I'm of the school of thought that if somebody has something artistically strong there is enough room for anybody at that house party. My problem is that too many people who don't do things correctly or really have little to offer get into the same party. Who held the window for you?

DERRICKSON - That's a good question. The first person of note who did it was Bryan Singer. I had come out of film school and he was the first person to read, right after Usual Suspects and he was making X-Men, and he read a script I had written and watched a short film I'd made from USC. He liked them both and brought them into Sony. That was my first real studio deal. 

I owned an original theater program from Citizen Kane and I gave that to him as my Thank You gift because he had opened that door to me. I think everybody needs somebody who is in front of you who is established to hold the window open.

Everybody who is in there understands that they are their own gatekeeper. There's the bouncer at the door but, man, hardly anybody gets in the front door.

I remember an interview I did with Clive Barker and I asked him his greatest fear. He said that somebody will come up and tap him on the shoulder and say that they'd figured him out and it was over.

DERRICKSON - (laughs) That's Clive Barker!

CARGILL - That's everyone's fear. We had that conversation a couple of months back where we were talking about how sad it was that Blockbusters were gone and I said, Yeah I'm really bummed because that's my fall back career. (laughs) I have got 6-1/2 years of experience. I could get hired at a video store but they're gone now. Scott, you told me I didn't need to be worried about that anymore. I was just being safe. I'll bet you right now that Tom Cruise and Will Smith are sitting up at night trying to figure out how to save their career. 

James Stewart said that he always worried about that.

CARGILL - Everybody I talk to, everybody thinks they're a fraud. I guess it's because so much of the industry is built upon creating an image that you begin to believe that people only see the image and don't see what you've actually done and don't value what you've done. Because you as a creator don't really value what you've done. 

Because you are just you.

CARGILL - When you hear a song on the radio or you see a movie or you read a book you're like "Wow!" It connects with you. You think it is amazing and you don't know where this came from but wherever it came from it is amazing. But when you look at the stuff that you make, you're like, "I made that in my office." Or, "I made that in my garage. I just typed for several hours a day and suddenly there were words on a page and that's a book." You know what went into making it and that's how you look at it. You don't look at it like somebody who just picked it up and goes, "Where the hell did all of these ideas come from? How did he get all of this to work together?" 

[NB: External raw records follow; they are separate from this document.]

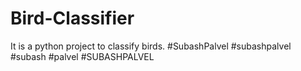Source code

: # Bird-Classifier
It is a python project to classify birds. #SubashPalvel #subashpalvel #subash #palvel #SUBASHPALVEL
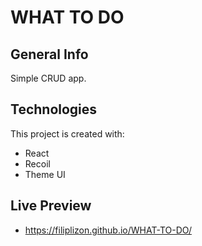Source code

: # WHAT TO DO

## General Info 

Simple CRUD app.

## Technologies 

This project is created with:
 * React
 * Recoil
 * Theme UI 

## Live Preview 

* https://filiplizon.github.io/WHAT-TO-DO/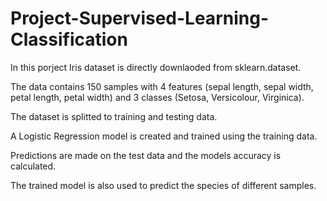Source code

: # Project-Supervised-Learning-Classification

In this porject Iris dataset is directly downlaoded from sklearn.dataset.

The data contains 150 samples with 4 features (sepal length, sepal width, petal length, petal width) and 3 classes (Setosa, Versicolour, Virginica).

The dataset is splitted to training and testing data.

A Logistic Regression model is created and trained using the training data.

Predictions are made on the test data and the models accuracy is calculated.

The trained model is also used to predict the species of different samples.
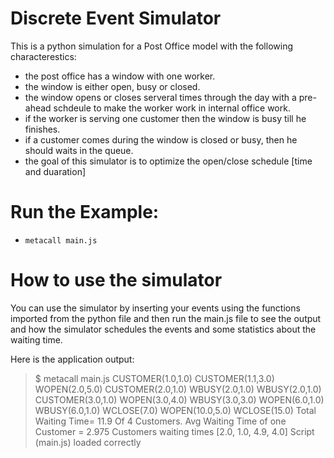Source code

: # Discrete Event Simulator 
This is a python simulation for a Post Office model with the following characterestics:
- the post office has a window with one worker.
- the window is either open, busy or closed.
- the window opens or closes serveral times through the day with a pre-ahead schdeule  to make the worker work in internal office work. 
- if the worker is serving one customer then the window is busy till he finishes.
- if a customer comes during the window is closed or busy, then he should waits in the queue.
- the goal of this simulator is to optimize the open/close schedule [time and duaration]


# Run the Example:
- `metacall main.js`

# How to use the simulator 
You can use the simulator by inserting your events using the functions imported from the python file and then run the main.js file to see the output and how the simulator schedules the events and some statistics about the waiting time. 

Here is the application output: 
>   $ metacall main.js 
        CUSTOMER(1.0,1.0)
        CUSTOMER(1.1,3.0)
        WOPEN(2.0,5.0)
        CUSTOMER(2.0,1.0)
        WBUSY(2.0,1.0)
        WBUSY(2.0,1.0)
        CUSTOMER(3.0,1.0)
        WOPEN(3.0,4.0)
        WBUSY(3.0,3.0)
        WOPEN(6.0,1.0)
        WBUSY(6.0,1.0)
        WCLOSE(7.0)
        WOPEN(10.0,5.0)
        WCLOSE(15.0)
        Total Waiting Time= 11.9  Of  4  Customers. Avg Waiting Time of one Customer =   2.975
        Customers waiting times  [2.0, 1.0, 4.9, 4.0]
        Script (main.js) loaded correctly 
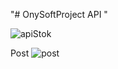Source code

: "# OnySoftProject API " 


![apiStok](https://user-images.githubusercontent.com/86378012/188308242-dbba040f-19a4-49ca-8e0b-d99921b9fd11.PNG)

Post 
![post](https://user-images.githubusercontent.com/86378012/188308463-5cba7128-72f0-46d6-a092-aaaa4ef149b5.JPG)
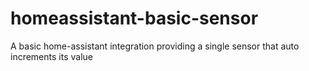 # homeassistant-basic-sensor
A basic home-assistant integration providing a single sensor that auto increments its value
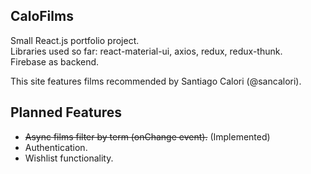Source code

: ## CaloFilms

Small React.js portfolio project.    
Libraries used so far: react-material-ui, axios, redux, redux-thunk.  
Firebase as backend.

This site features films recommended by Santiago Calori (@sancalori).  

## Planned Features
* ~~Async films filter by term (onChange event).~~ (Implemented)
* Authentication.
* Wishlist functionality.
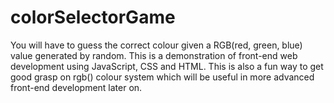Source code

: # colorSelectorGame
You will have to guess the correct colour given a RGB(red, green, blue) value generated by random. This is a demonstration of front-end web development using JavaScript, CSS and HTML. This is also a fun way to get good grasp on rgb() colour system which will be useful in more advanced front-end development later on.
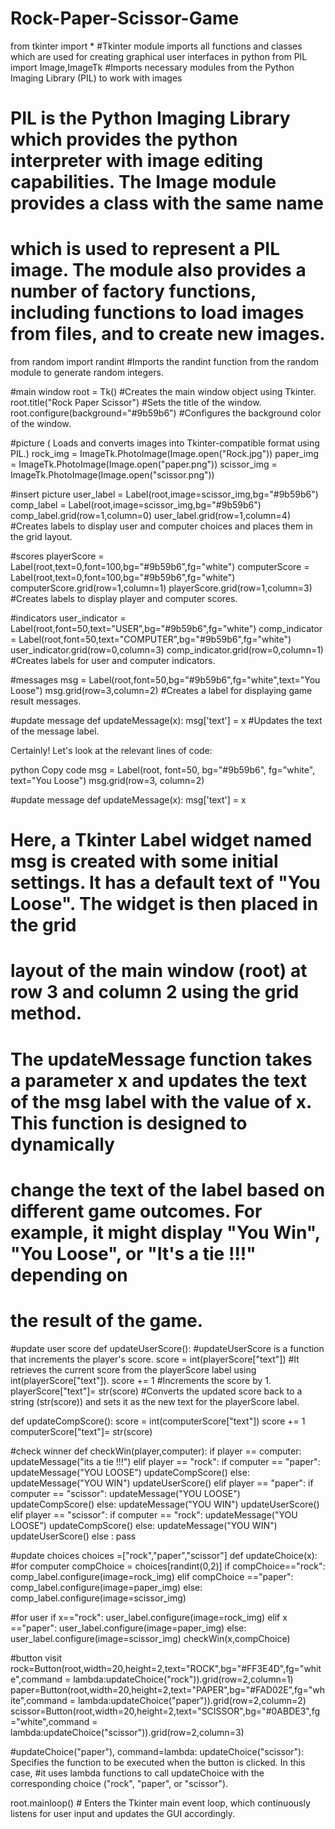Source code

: # Rock-Paper-Scissor-Game
from tkinter import * #Tkinter module imports all functions and classes which are used for creating graphical user interfaces in python 
from PIL import Image,ImageTk #Imports necessary modules from the Python Imaging Library (PIL) to work with images

# PIL is the Python Imaging Library which provides the python interpreter with image editing capabilities. The Image module provides a class with the same name 
# which is used to represent a PIL image. The module also provides a number of factory functions, including functions to load images from files, and to create new images.

from random import randint #Imports the randint function from the random module to generate random integers.

#main window
root = Tk() #Creates the main window object using Tkinter.
root.title("Rock Paper Scissor") #Sets the title of the window.
root.configure(background="#9b59b6") #Configures the background color of the window.

#picture ( Loads and converts images into Tkinter-compatible format using PIL.)
rock_img = ImageTk.PhotoImage(Image.open("Rock.jpg"))
paper_img = ImageTk.PhotoImage(Image.open("paper.png"))
scissor_img = ImageTk.PhotoImage(Image.open("scissor.png"))

#insert picture
user_label = Label(root,image=scissor_img,bg="#9b59b6")
comp_label = Label(root,image=scissor_img,bg="#9b59b6")
comp_label.grid(row=1,column=0)
user_label.grid(row=1,column=4) #Creates labels to display user and computer choices and places them in the grid layout.



#scores
playerScore = Label(root,text=0,font=100,bg="#9b59b6",fg="white")
computerScore = Label(root,text=0,font=100,bg="#9b59b6",fg="white")
computerScore.grid(row=1,column=1)
playerScore.grid(row=1,column=3) #Creates labels to display player and computer scores.

#indicators
user_indicator = Label(root,font=50,text="USER",bg="#9b59b6",fg="white")
comp_indicator = Label(root,font=50,text="COMPUTER",bg="#9b59b6",fg="white")
user_indicator.grid(row=0,column=3)
comp_indicator.grid(row=0,column=1) #Creates labels for user and computer indicators.

#messages
msg = Label(root,font=50,bg="#9b59b6",fg="white",text="You Loose")
msg.grid(row=3,column=2) #Creates a label for displaying game result messages.

#update message
def updateMessage(x):
    msg['text'] = x #Updates the text of the message label.
    
Certainly! Let's look at the relevant lines of code:

python
Copy code
msg = Label(root, font=50, bg="#9b59b6", fg="white", text="You Loose")
msg.grid(row=3, column=2)

#update message
def updateMessage(x):
    msg['text'] = x
# Here, a Tkinter Label widget named msg is created with some initial settings. It has a default text of "You Loose". The widget is then placed in the grid 
# layout of the main window (root) at row 3 and column 2 using the grid method.

# The updateMessage function takes a parameter x and updates the text of the msg label with the value of x. This function is designed to dynamically 
# change the text of the label based on different game outcomes. For example, it might display "You Win", "You Loose", or "It's a tie !!!" depending on 
# the result of the game.

#update user score
def updateUserScore(): #updateUserScore is a function that increments the player's score.
    score = int(playerScore["text"]) #It retrieves the current score from the playerScore label using int(playerScore["text"]).
    score += 1 #Increments the score by 1.
    playerScore["text"]= str(score) #Converts the updated score back to a string (str(score)) and sets it as the new text for the playerScore label.

    

def updateCompScore():
    score = int(computerScore["text"])
    score += 1
    computerScore["text"]= str(score)

#check winner
def checkWin(player,computer):
    if player == computer:
        updateMessage("its a tie !!!")
    elif player == "rock":
        if computer == "paper":
            updateMessage("YOU LOOSE")
            updateCompScore()
        else:
            updateMessage("YOU WIN")
            updateUserScore()
    elif player == "paper":
        if computer == "scissor":
            updateMessage("YOU LOOSE")
            updateCompScore()
        else:
            updateMessage("YOU WIN")
            updateUserScore()
    elif player == "scissor":
        if computer == "rock":
            updateMessage("YOU LOOSE")
            updateCompScore()
        else:
            updateMessage("YOU WIN")
            updateUserScore()
    else :
        pass


#update choices
choices =["rock","paper","scissor"]
def updateChoice(x):
#for computer
    compChoice = choices[randint(0,2)]
    if compChoice=="rock":
        comp_label.configure(image=rock_img)
    elif compChoice =="paper":
        comp_label.configure(image=paper_img)
    else:
        comp_label.configure(image=scissor_img)

#for user
    if x=="rock":
        user_label.configure(image=rock_img)
    elif x =="paper":
        user_label.configure(image=paper_img)
    else:
        user_label.configure(image=scissor_img)
    checkWin(x,compChoice)


#button visit
rock=Button(root,width=20,height=2,text="ROCK",bg="#FF3E4D",fg="white",command = lambda:updateChoice("rock")).grid(row=2,column=1)
paper=Button(root,width=20,height=2,text="PAPER",bg="#FAD02E",fg="white",command = lambda:updateChoice("paper")).grid(row=2,column=2)
scissor=Button(root,width=20,height=2,text="SCISSOR",bg="#0ABDE3",fg="white",command = lambda:updateChoice("scissor")).grid(row=2,column=3)

#updateChoice("paper"), command=lambda: updateChoice("scissor"): Specifies the function to be executed when the button is clicked. In this case, 
#it uses lambda functions to call updateChoice with the corresponding choice ("rock", "paper", or "scissor").


root.mainloop() # Enters the Tkinter main event loop, which continuously listens for user input and updates the GUI accordingly.

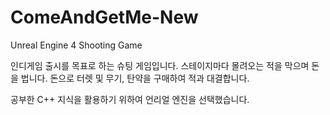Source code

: # ComeAndGetMe-New
Unreal Engine 4 Shooting Game

인디게임 출시를 목표로 하는 슈팅 게임입니다.
스테이지마다 몰려오는 적을 막으며 돈을 법니다. 돈으로 터렛 및 무기, 탄약을 구매하여 적과 대결합니다.

공부한 C++ 지식을 활용하기 위하여 언리얼 엔진을 선택했습니다.


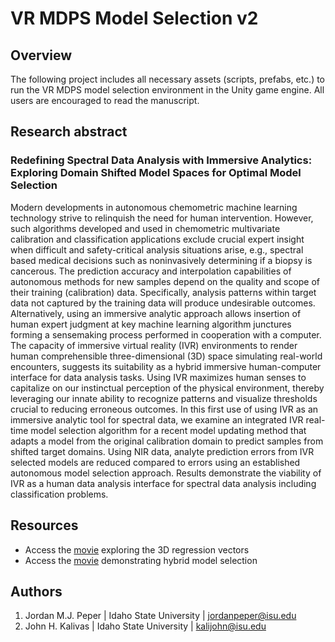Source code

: # VR MDPS Model Selection v2
## Overview
The following project includes all necessary assets (scripts, prefabs, etc.) to run the VR MDPS model selection environment in the Unity game engine. All users are encouraged to read the manuscript.
## Research abstract
### Redefining Spectral Data Analysis with Immersive Analytics: Exploring Domain Shifted Model Spaces for Optimal Model Selection
Modern developments in autonomous chemometric machine learning technology strive to relinquish the need for human intervention. However, such algorithms developed and used in chemometric multivariate calibration and classification applications exclude crucial expert insight when difficult and safety-critical analysis situations arise, e.g., spectral based medical decisions such as noninvasively determining if a biopsy is cancerous. The prediction accuracy and interpolation capabilities of autonomous methods for new samples depend on the quality and scope of their training (calibration) data. Specifically, analysis patterns within target data not captured by the training data will produce undesirable outcomes. Alternatively, using an immersive analytic approach allows insertion of human expert judgment at key machine learning algorithm junctures forming a sensemaking process performed in cooperation with a computer. The capacity of immersive virtual reality (IVR) environments to render human comprehensible three-dimensional (3D) space simulating real-world encounters, suggests its suitability as a hybrid immersive human-computer interface for data analysis tasks. Using IVR maximizes human senses to capitalize on our instinctual perception of the physical environment, thereby leveraging our innate ability to recognize patterns and visualize thresholds crucial to reducing erroneous outcomes. In this first use of using IVR as an immersive analytic tool for spectral data, we examine an integrated IVR real-time model selection algorithm for a recent model updating method that adapts a model from the original calibration domain to predict samples from shifted target domains. Using NIR data, analyte prediction errors from IVR selected models are reduced compared to errors using an established autonomous model selection approach. Results demonstrate the viability of IVR as a human data analysis interface for spectral data analysis including classification problems. 
## Resources
* Access the [movie](https://youtu.be/6OcYhc3iI7Y?si=Uj26LH6ImHfFtWjo) exploring the 3D regression vectors
* Access the [movie](https://www.youtube.com/watch?v=jI9F4CSUSxo) demonstrating hybrid model selection
## Authors
1. Jordan M.J. Peper | Idaho State University | jordanpeper@isu.edu
2. John H. Kalivas | Idaho State University | kalijohn@isu.edu
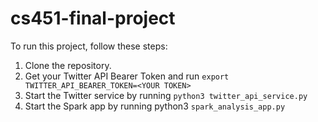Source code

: # cs451-final-project

To run this project, follow these steps:
1. Clone the repository.
2. Get your Twitter API Bearer Token and run 
`export TWITTER_API_BEARER_TOKEN=<YOUR TOKEN>`
3. Start the Twitter service by running `python3 twitter_api_service.py`
4. Start the Spark app by running python3 `spark_analysis_app.py`
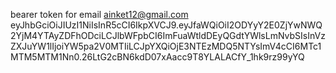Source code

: bearer token for email ainket12@gmail.com
eyJhbGciOiJIUzI1NiIsInR5cCI6IkpXVCJ9.eyJfaWQiOiI2ODYyY2E0ZjYwNWQ2YjM4YTAyZDFhODciLCJlbWFpbCI6ImFuaWtldDEyQGdtYWlsLmNvbSIsInVzZXJuYW1lIjoiYW5pa2V0MTIiLCJpYXQiOjE3NTEzMDQ5NTYsImV4cCI6MTc1MTM5MTM1Nn0.26LtG2cBN6kdD07xAacc9T8YLALACfY_1hk9rz99yYQ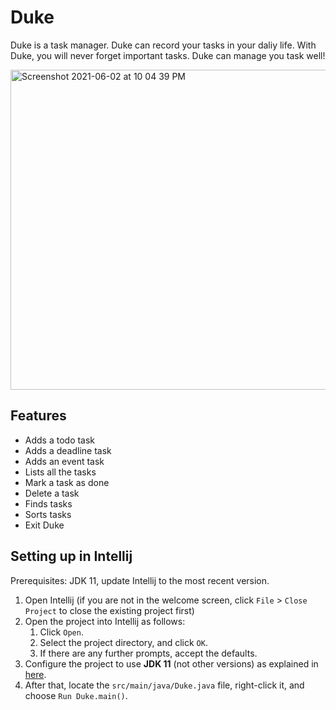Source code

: # Duke 

Duke is a task manager. Duke can record your tasks in your daliy life. With Duke, you will never forget important tasks. Duke can manage you task well!

<img width="512" alt="Screenshot 2021-06-02 at 10 04 39 PM" src="https://user-images.githubusercontent.com/56251951/120494644-925af780-c3ee-11eb-9aec-9a0d08dd87a4.png">

## Features 
- Adds a todo task 
- Adds a deadline task 
- Adds an event task 
- Lists all the tasks
- Mark a task as done
- Delete a task
- Finds tasks
- Sorts tasks
- Exit Duke

## Setting up in Intellij

Prerequisites: JDK 11, update Intellij to the most recent version.

1. Open Intellij (if you are not in the welcome screen, click `File` > `Close Project` to close the existing project first)
1. Open the project into Intellij as follows:
   1. Click `Open`.
   1. Select the project directory, and click `OK`.
   1. If there are any further prompts, accept the defaults.
1. Configure the project to use **JDK 11** (not other versions) as explained in [here](https://www.jetbrains.com/help/idea/sdk.html#set-up-jdk).
1. After that, locate the `src/main/java/Duke.java` file, right-click it, and choose `Run Duke.main()`.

So you tend to undervalue and underplay your own art. A lot of people start to believe that the image that gets crafted for them is more of who they are then what the art is because they think the art is just something they made in their living room. So everybody gets this feeling that they are a fraud. Everybody's terrified that they are going to be found out at any moment and it's going to be the thumb over the shoulder, "Sorry Mr. Cargill. It's time to go. You really do need to find a video store that is still open." 

Isn't it also that those of us in the business believe that there is a large chunk of luck involved in getting us to wherever we are? Even with all the training, since that is what luck is – being prepared for when the moment happens. But we still have that word "luck" hanging around because, like you said, very few people go in through the front door.

DERRICKSON - I think the best advice I ever heard from anybody about the Hollywood industry and being within the business of Art and Entertainment on this global level was a producer I worked with one time who said to me that Hollywood is an industry built to cycle you out. That's what it does. It is organized to cycle you out of that party. It's always throwing people out. What you've got to do is get up and work hard at it every single day to give that machinery a reason to not cycle you out. 

You're fighting to get your ass back toward that front door the entire time so that you aren't pushed out the back.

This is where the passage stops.